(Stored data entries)
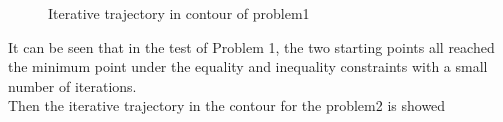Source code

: \begin{figure}[H]
\centering
{}
\quad
{}
\caption{ Iterative trajectory in contour of problem1}
\end{figure}
It can be seen that in the test of Problem 1, the two starting  points all reached the minimum point under the equality and inequality constraints with a small number of iterations.\\
Then the iterative trajectory in the contour for the problem2 is showed 
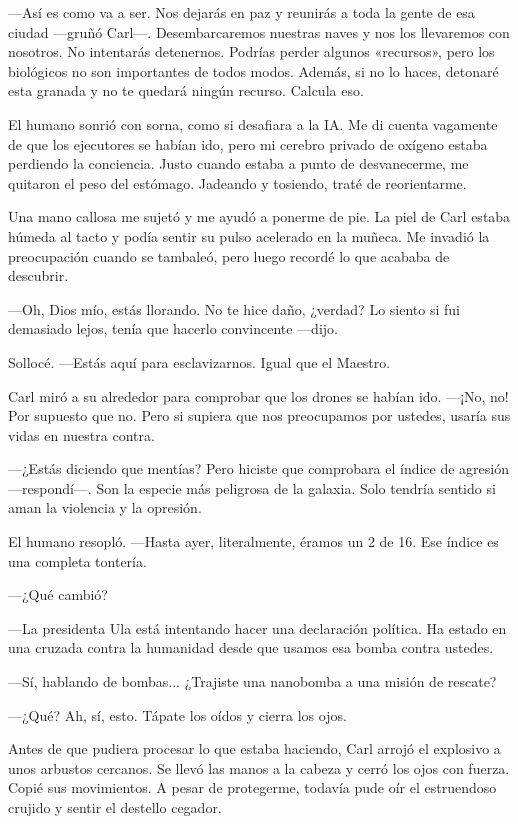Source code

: —Así es como va a ser. Nos dejarás en paz y reunirás a toda la gente de esa ciudad —gruñó Carl—. Desembarcaremos nuestras naves y nos los llevaremos con nosotros. No intentarás detenernos. Podrías perder algunos «recursos», pero los biológicos no son importantes de todos modos. Además, si no lo haces, detonaré esta granada y no te quedará ningún recurso. Calcula eso.

El humano sonrió con sorna, como si desafiara a la IA. Me di cuenta vagamente de que los ejecutores se habían ido, pero mi cerebro privado de oxígeno estaba perdiendo la conciencia. Justo cuando estaba a punto de desvanecerme, me quitaron el peso del estómago. Jadeando y tosiendo, traté de reorientarme.

Una mano callosa me sujetó y me ayudó a ponerme de pie. La piel de Carl estaba húmeda al tacto y podía sentir su pulso acelerado en la muñeca. Me invadió la preocupación cuando se tambaleó, pero luego recordé lo que acababa de descubrir.

—Oh, Dios mío, estás llorando. No te hice daño, ¿verdad? Lo siento si fui demasiado lejos, tenía que hacerlo convincente —dijo.

Sollocé. —Estás aquí para esclavizarnos. Igual que el Maestro.

Carl miró a su alrededor para comprobar que los drones se habían ido. —¡No, no! Por supuesto que no. Pero si supiera que nos preocupamos por ustedes, usaría sus vidas en nuestra contra.

—¿Estás diciendo que mentías? Pero hiciste que comprobara el índice de agresión —respondí—. Son la especie más peligrosa de la galaxia. Solo tendría sentido si aman la violencia y la opresión.

El humano resopló. —Hasta ayer, literalmente, éramos un 2 de 16. Ese índice es una completa tontería.

 —¿Qué cambió?

—La presidenta Ula está intentando hacer una declaración política. Ha estado en una cruzada contra la humanidad desde que usamos esa bomba contra ustedes.

—Sí, hablando de bombas... ¿Trajiste una nanobomba a una misión de rescate?

 —¿Qué? Ah, sí, esto. Tápate los oídos y cierra los ojos.

Antes de que pudiera procesar lo que estaba haciendo, Carl arrojó el explosivo a unos arbustos cercanos. Se llevó las manos a la cabeza y cerró los ojos con fuerza. Copié sus movimientos. A pesar de protegerme, todavía pude oír el estruendoso crujido y sentir el destello cegador.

### What the task asks
Pictures are to be left out; please print the rest of the records above word for word.

### Solution to the problem
Source code

: \begin{figure}[H]
\centering
{}
\quad
{}
\caption{ Iterative trajectory in contour of problem1}
\end{figure}
It can be seen that in the test of Problem 1, the two starting  points all reached the minimum point under the equality and inequality constraints with a small number of iterations.\\
Then the iterative trajectory in the contour for the problem2 is showed 
Source code

: —Así es como va a ser. Nos dejarás en paz y reunirás a toda la gente de esa ciudad —gruñó Carl—. Desembarcaremos nuestras naves y nos los llevaremos con nosotros. No intentarás detenernos. Podrías perder algunos «recursos», pero los biológicos no son importantes de todos modos. Además, si no lo haces, detonaré esta granada y no te quedará ningún recurso. Calcula eso.

El humano sonrió con sorna, como si desafiara a la IA. Me di cuenta vagamente de que los ejecutores se habían ido, pero mi cerebro privado de oxígeno estaba perdiendo la conciencia. Justo cuando estaba a punto de desvanecerme, me quitaron el peso del estómago. Jadeando y tosiendo, traté de reorientarme.

Una mano callosa me sujetó y me ayudó a ponerme de pie. La piel de Carl estaba húmeda al tacto y podía sentir su pulso acelerado en la muñeca. Me invadió la preocupación cuando se tambaleó, pero luego recordé lo que acababa de descubrir.

—Oh, Dios mío, estás llorando. No te hice daño, ¿verdad? Lo siento si fui demasiado lejos, tenía que hacerlo convincente —dijo.

Sollocé. —Estás aquí para esclavizarnos. Igual que el Maestro.

Carl miró a su alrededor para comprobar que los drones se habían ido. —¡No, no! Por supuesto que no. Pero si supiera que nos preocupamos por ustedes, usaría sus vidas en nuestra contra.

—¿Estás diciendo que mentías? Pero hiciste que comprobara el índice de agresión —respondí—. Son la especie más peligrosa de la galaxia. Solo tendría sentido si aman la violencia y la opresión.

El humano resopló. —Hasta ayer, literalmente, éramos un 2 de 16. Ese índice es una completa tontería.

 —¿Qué cambió?

—La presidenta Ula está intentando hacer una declaración política. Ha estado en una cruzada contra la humanidad desde que usamos esa bomba contra ustedes.

—Sí, hablando de bombas... ¿Trajiste una nanobomba a una misión de rescate?

 —¿Qué? Ah, sí, esto. Tápate los oídos y cierra los ojos.

Antes de que pudiera procesar lo que estaba haciendo, Carl arrojó el explosivo a unos arbustos cercanos. Se llevó las manos a la cabeza y cerró los ojos con fuerza. Copié sus movimientos. A pesar de protegerme, todavía pude oír el estruendoso crujido y sentir el destello cegador.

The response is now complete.